材料期刊网

通过失重法、析氢实验、pH值测定和动电位电化学测试等方法, 研究了挤压态Mg-0.54Ca和Mg-1.33Li-0.6Ca合金在模拟体液中的腐蚀降解行为, 并利用OM和SEM对合金显微组织及腐蚀形貌进行了观察, 采用XRD对基体及腐蚀产物的相结构进行分析. 结果表明, Mg-1.33Li-0.6Ca合金的组织由α-Mg基体和Mg₂Ca及CaLi₂第二相组成, 而Mg-0.54Ca合金的组织由α-Mg基体和第二相Mg₂Ca组成; Mg-1.33Li-0.6Ca合金在Hank's溶液中浸泡初期的耐蚀性能略低于Mg-0.54Ca合金, 随着浸泡时间的延长, 其耐蚀性能明显优于Mg-0.54Ca合金, 主要原因是Li提高了Mg-1.33Li-0.6Ca合金腐蚀产物的致密性; Mg-1.33Li-0.6Ca合金的腐蚀产物为LiH, Mg(OH)₂, MgCO₃, CaCO₃, CaMgCO₃和CaMgPO₄, 而Mg-0.54Ca合金腐蚀产物为MgCO₃, CaCO₃和CaMgPO₄. Mg-0.54Ca和Mg-1.33Li-0.6Ca合金在模拟体液中的腐蚀类型都为点蚀和丝状腐蚀.

The corrosion behaviors of the extruded Mg-0.54Ca and Mg-1.33Li-0.6Ca alloys in simulated body fluids (SBFs) were investigated using weight loss, hydrogen evolution and pH value measurement as well as dynamic electrochemical technique.
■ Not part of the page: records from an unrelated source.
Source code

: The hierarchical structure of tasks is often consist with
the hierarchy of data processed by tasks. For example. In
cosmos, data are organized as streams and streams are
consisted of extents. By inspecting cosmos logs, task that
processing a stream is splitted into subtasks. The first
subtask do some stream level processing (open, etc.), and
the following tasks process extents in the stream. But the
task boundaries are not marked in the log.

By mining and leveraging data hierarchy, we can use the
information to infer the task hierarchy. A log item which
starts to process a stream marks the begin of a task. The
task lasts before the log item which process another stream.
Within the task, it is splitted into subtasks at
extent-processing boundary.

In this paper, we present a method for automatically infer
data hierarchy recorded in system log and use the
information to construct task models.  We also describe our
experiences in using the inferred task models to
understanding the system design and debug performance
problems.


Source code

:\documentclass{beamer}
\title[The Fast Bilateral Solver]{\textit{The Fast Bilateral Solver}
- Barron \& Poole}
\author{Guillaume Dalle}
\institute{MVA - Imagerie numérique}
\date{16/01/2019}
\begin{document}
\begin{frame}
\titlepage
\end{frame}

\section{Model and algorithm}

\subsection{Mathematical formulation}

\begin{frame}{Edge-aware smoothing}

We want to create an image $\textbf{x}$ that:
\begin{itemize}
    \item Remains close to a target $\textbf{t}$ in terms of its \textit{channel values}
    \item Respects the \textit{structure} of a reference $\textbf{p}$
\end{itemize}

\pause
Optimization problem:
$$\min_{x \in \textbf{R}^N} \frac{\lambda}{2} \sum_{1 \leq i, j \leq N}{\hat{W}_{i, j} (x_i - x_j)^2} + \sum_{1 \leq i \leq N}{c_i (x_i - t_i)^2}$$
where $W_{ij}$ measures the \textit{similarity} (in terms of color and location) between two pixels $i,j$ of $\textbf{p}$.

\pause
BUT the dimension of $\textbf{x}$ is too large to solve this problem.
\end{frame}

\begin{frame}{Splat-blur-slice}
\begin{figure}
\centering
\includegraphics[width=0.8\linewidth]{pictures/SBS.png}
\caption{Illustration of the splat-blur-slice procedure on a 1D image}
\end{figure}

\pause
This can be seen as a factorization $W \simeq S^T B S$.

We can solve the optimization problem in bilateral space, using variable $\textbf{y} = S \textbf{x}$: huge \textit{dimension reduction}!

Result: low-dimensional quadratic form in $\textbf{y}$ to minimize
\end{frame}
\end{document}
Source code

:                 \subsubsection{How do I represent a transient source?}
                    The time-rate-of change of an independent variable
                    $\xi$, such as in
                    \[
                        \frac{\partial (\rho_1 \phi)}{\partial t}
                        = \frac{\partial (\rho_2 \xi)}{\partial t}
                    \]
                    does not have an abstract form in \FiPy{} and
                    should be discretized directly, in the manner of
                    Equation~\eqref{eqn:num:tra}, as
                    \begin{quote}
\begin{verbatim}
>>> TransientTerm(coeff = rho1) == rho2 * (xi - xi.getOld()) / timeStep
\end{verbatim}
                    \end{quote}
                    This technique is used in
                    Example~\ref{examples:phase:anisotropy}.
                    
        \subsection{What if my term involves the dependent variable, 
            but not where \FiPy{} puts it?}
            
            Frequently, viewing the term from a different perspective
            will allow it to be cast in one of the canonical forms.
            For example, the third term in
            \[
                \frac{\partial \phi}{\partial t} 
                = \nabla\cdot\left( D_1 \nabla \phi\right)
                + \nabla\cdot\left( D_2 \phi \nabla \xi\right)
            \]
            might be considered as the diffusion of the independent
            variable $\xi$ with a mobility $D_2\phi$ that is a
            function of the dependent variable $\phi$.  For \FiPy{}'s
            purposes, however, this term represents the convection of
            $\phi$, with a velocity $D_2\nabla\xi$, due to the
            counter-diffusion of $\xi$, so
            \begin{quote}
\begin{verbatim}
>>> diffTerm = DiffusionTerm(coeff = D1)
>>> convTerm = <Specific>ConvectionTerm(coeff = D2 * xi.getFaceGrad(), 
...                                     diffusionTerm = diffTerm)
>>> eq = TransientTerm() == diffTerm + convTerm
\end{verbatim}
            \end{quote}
The microstructure and corrosion morphology of these alloys were discerned by means of OM and SEM, and their corrosion products were analyzed by XRD. The results show that the microstructure is composed of α-Mg matrix and secondary phases: Mg₂Ca and CaLi₂ for the Mg-1.33Li-0.6Ca alloy, while α-Mg and Mg₂Ca for the Mg-0.54Ca alloy. At the initial immersion stage, the corrosion rate of the Mg-1.33Li-0.6Ca alloy is slightly faster than that of the Mg-0.54Ca alloy, whereas at the subsequent period the Mg-1.33Li-0.6Ca alloy has a corrosion resistance higher than the Mg-0.54Ca alloy. Lithium let to the formation of a dense corrosion product layer, which consists LiH, Mg(OH)₂, MgCO₃, CaCO₃, CaMgCO₃ and CaMgPO₄ for the Mg-1.33Li-0.6Ca alloy, however, it consists of MgCO₃, CaCO₃ and CaMgPO₄ for Mg-0.54Ca. Pitting and filiform corrosions are the main corrosion types of these alloys in SBFs.